> [What you are asked to do]: Wherever a line in the records below contains "blue", copy that line.

> [Data provided]:
■ ■ ■ ■

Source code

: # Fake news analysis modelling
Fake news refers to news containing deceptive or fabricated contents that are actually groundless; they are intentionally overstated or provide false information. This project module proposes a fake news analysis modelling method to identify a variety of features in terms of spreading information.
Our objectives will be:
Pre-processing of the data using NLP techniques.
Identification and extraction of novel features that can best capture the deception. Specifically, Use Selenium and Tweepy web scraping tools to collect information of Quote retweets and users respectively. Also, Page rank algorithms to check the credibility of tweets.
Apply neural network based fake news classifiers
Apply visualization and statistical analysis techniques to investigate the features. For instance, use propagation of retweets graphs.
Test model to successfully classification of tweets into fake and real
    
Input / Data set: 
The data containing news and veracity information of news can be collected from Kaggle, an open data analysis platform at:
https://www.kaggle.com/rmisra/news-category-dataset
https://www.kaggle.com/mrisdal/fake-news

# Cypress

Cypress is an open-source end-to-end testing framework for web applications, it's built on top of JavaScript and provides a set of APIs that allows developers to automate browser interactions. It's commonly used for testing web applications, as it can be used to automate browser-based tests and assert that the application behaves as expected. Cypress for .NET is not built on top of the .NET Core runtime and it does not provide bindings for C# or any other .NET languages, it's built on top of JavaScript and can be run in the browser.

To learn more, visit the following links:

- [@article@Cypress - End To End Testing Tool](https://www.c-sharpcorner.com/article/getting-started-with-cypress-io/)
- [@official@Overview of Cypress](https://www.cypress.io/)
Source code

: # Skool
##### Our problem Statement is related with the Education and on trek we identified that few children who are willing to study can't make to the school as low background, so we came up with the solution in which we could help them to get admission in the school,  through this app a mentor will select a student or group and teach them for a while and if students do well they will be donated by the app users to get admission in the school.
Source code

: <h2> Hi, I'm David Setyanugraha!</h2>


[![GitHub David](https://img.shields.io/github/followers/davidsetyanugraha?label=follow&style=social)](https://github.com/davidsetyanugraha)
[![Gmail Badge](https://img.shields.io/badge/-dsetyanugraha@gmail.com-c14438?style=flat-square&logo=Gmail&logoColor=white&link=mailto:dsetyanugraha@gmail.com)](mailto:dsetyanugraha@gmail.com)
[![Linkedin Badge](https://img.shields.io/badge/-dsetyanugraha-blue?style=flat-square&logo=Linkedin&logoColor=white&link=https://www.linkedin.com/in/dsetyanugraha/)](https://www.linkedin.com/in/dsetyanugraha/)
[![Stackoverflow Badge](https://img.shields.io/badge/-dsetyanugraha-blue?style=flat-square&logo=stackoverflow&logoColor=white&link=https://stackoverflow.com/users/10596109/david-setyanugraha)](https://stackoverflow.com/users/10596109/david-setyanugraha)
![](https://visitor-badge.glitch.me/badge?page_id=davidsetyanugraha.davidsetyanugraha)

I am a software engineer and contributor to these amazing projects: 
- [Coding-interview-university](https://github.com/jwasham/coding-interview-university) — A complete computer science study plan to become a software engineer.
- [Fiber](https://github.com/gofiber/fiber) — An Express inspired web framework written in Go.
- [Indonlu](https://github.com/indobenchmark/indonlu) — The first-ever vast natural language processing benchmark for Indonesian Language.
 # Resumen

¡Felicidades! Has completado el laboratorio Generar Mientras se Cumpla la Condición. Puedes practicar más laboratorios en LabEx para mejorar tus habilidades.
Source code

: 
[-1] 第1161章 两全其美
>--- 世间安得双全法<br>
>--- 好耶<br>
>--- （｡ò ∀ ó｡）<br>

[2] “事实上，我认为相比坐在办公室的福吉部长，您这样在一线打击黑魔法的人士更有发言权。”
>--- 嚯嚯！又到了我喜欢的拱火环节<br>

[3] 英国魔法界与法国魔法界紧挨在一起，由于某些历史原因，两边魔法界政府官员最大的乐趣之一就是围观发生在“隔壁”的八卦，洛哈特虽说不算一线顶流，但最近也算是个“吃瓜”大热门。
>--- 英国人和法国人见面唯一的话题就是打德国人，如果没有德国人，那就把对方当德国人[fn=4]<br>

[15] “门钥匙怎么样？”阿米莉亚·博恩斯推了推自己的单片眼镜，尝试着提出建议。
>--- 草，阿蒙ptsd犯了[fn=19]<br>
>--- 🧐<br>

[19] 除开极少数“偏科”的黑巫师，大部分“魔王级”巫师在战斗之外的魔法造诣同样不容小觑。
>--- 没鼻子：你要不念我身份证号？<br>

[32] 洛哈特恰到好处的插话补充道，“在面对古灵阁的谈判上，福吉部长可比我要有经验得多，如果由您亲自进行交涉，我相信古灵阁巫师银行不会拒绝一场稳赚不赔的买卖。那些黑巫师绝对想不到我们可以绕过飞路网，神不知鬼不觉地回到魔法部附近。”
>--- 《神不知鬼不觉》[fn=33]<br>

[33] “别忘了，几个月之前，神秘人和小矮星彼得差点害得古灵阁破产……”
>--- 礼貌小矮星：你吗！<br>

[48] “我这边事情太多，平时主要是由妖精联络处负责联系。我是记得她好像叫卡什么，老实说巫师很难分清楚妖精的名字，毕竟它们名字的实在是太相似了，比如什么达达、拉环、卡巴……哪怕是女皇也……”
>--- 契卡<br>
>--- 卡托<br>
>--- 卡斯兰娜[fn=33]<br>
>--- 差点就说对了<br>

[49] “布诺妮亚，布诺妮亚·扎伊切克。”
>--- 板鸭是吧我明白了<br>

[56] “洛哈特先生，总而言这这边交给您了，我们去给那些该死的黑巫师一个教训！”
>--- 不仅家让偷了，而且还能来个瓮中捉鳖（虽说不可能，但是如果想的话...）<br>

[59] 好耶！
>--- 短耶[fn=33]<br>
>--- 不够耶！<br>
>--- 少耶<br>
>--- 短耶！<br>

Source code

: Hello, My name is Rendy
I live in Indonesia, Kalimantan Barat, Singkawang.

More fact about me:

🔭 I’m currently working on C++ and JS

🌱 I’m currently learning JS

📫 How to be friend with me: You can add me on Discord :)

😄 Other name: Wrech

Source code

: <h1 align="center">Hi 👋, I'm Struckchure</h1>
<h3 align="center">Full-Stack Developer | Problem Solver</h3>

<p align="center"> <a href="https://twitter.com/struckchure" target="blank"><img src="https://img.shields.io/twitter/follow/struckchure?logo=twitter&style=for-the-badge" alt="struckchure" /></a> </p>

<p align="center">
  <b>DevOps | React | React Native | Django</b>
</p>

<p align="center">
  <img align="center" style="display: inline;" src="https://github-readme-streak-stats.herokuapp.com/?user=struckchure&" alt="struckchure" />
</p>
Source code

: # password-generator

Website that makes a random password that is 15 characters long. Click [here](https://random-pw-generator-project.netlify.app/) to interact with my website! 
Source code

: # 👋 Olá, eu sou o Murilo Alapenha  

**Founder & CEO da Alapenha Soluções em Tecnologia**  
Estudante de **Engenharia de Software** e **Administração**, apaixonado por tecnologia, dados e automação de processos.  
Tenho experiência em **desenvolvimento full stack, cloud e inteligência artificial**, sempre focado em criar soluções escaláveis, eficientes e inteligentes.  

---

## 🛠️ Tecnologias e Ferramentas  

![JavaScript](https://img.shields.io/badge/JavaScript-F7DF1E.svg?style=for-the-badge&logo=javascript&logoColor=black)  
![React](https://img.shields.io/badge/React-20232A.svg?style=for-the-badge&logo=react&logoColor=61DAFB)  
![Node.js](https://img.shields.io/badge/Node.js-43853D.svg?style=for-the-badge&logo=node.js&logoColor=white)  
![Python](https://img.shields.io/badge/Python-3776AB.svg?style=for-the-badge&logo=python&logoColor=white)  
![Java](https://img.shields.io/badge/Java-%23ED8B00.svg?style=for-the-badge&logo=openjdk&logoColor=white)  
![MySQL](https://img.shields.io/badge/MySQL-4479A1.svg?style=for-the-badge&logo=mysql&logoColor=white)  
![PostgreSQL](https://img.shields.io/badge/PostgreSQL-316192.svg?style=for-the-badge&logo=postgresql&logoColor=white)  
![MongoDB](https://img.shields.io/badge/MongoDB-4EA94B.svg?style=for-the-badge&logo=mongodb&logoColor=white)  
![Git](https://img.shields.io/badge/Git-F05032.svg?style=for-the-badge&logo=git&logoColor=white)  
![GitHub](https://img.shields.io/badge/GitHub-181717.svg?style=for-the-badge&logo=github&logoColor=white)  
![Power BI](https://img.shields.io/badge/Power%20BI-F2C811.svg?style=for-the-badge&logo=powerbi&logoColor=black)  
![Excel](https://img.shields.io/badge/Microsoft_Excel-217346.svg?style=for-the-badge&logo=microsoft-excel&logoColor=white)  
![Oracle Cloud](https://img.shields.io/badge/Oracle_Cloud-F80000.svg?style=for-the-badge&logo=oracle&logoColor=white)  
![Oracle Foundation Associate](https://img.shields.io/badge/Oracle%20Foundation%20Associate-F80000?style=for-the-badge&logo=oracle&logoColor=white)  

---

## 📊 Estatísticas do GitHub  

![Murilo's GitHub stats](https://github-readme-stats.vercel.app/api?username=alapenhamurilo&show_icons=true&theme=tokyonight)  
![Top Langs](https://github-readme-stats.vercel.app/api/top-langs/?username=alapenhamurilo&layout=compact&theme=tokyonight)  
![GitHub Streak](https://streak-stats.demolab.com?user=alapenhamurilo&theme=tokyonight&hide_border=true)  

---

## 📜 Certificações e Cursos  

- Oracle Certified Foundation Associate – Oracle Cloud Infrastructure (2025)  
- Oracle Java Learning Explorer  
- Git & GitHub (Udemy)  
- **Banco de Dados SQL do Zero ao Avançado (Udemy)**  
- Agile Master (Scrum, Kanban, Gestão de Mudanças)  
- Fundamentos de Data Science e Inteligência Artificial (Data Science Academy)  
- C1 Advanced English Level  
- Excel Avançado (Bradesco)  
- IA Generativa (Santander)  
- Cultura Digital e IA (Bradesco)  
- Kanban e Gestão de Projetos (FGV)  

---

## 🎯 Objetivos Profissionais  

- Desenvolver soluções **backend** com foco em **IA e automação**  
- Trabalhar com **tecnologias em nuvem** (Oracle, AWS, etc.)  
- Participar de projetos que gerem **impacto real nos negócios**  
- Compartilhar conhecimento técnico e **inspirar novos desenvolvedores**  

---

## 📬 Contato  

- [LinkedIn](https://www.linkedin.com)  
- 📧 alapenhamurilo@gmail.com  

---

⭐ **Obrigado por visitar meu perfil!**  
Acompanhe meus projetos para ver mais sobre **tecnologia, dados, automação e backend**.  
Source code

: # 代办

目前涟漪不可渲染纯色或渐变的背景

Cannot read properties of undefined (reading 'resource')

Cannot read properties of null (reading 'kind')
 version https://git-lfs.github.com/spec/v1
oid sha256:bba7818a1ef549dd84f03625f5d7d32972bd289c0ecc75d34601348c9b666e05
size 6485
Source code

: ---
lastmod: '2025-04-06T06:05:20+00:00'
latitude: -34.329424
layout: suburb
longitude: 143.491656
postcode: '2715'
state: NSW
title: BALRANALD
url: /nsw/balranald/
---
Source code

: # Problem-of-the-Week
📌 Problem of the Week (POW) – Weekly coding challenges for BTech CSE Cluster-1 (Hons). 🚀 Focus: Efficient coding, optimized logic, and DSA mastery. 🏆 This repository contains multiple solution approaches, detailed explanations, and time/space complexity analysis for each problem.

■ ■ ■ ■

> [Result]:
[![Linkedin Badge](https://img.shields.io/badge/-dsetyanugraha-blue?style=flat-square&logo=Linkedin&logoColor=white&link=https://www.linkedin.com/in/dsetyanugraha/)](https://www.linkedin.com/in/dsetyanugraha/)
[![Stackoverflow Badge](https://img.shields.io/badge/-dsetyanugraha-blue?style=flat-square&logo=stackoverflow&logoColor=white&link=https://stackoverflow.com/users/10596109/david-setyanugraha)](https://stackoverflow.com/users/10596109/david-setyanugraha)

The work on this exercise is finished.